Instead he considers himself a diplomat of Fez and a devout Muslim. However, after the death of Pope Leo X, Al-Wazzan does not choose to go on a boat back to Fez and instead remains in Italy. Yet he does not consider himself fully immersed in the Italian culture, because their pig-eating habits contradict Muslim dietary laws. His nation-less stance can best exemplified when he does not take the opportunity to sneak on a boat back to Fez after the death of the pope. It is unknown to scholars as to why Al-Wazzan elected to remain in Italy, however the journey of the bird could explain Al-Wazzan’s reasoning behind his decision.
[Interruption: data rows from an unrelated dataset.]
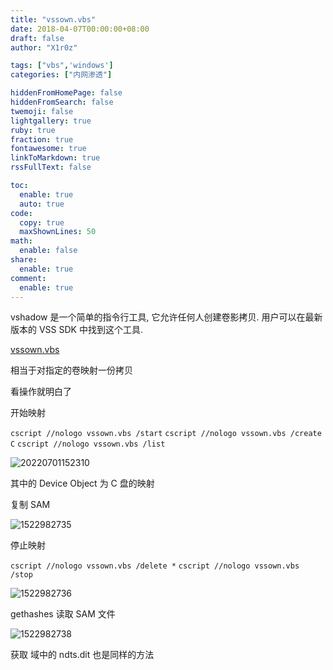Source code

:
 ```yaml
---
title: "vssown.vbs"
date: 2018-04-07T00:00:00+08:00
draft: false
author: "X1r0z"

tags: ["vbs",'windows']
categories: ["内网渗透"]

hiddenFromHomePage: false
hiddenFromSearch: false
twemoji: false
lightgallery: true
ruby: true
fraction: true
fontawesome: true
linkToMarkdown: true
rssFullText: false

toc:
  enable: true
  auto: true
code:
  copy: true
  maxShownLines: 50
math:
  enable: false
share:
  enable: true
comment:
  enable: true
---
```



vshadow 是一个简单的指令行工具, 它允许任何人创建卷影拷贝. 用户可以在最新版本的 VSS SDK 中找到这个工具.

<!--more-->

[vssown.vbs](https://raw.githubusercontent.com/l3m0n/pentest_study/master/tools/vssown.vbs)

相当于对指定的卷映射一份拷贝

看操作就明白了

开始映射

`cscript //nologo vssown.vbs /start`
`cscript //nologo vssown.vbs /create C`
`cscript //nologo vssown.vbs /list`

![20220701152310](https://exp10it-1252109039.cos.ap-shanghai.myqcloud.com/img/20220701152310.png)

其中的 Device Object 为 C 盘的映射

复制 SAM

![1522982735](https://exp10it-1252109039.cos.ap-shanghai.myqcloud.com/img/1522982735.jpg)

停止映射

`cscript //nologo vssown.vbs /delete *`
`cscript //nologo vssown.vbs /stop`

![1522982736](https://exp10it-1252109039.cos.ap-shanghai.myqcloud.com/img/1522982736.jpg)

gethashes 读取 SAM 文件

![1522982738](https://exp10it-1252109039.cos.ap-shanghai.myqcloud.com/img/1522982738.jpg)

获取 域中的 ndts.dit 也是同样的方法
The bird does not limit itself to land or sea because it inhabits the place where the best opportunities are present. Likewise, Al-Wazzan does not allow himself to be categorized, but rather undulates between national identities, African as opposed to European. He subconsciously searches for excuses that allow him to participate in the fascinating, novel European lifestyle. In fact, he is so drawn to the new intriguing European customs that he chooses to remain in European Italy, rather than return African Fez. During the 16th century, the Wars of Religion broke out.

There was little tolerance among the Muslims and the Christians. At that time, the Europeans’ acceptance of Al-Wazzan and their symbiotic existence was unusual, but they were so mystified by each other’s differences that they were hesitant to let each other go. The Europeans ask Al-Wazzan a series of basic questions in an attempt to understand North African relationship dynamics, “Do women wear veils? Can men marry more than one woman? ” At this, Al-Wazzan “tricks” the Europeans into trusting him by revealing facts about North Africa.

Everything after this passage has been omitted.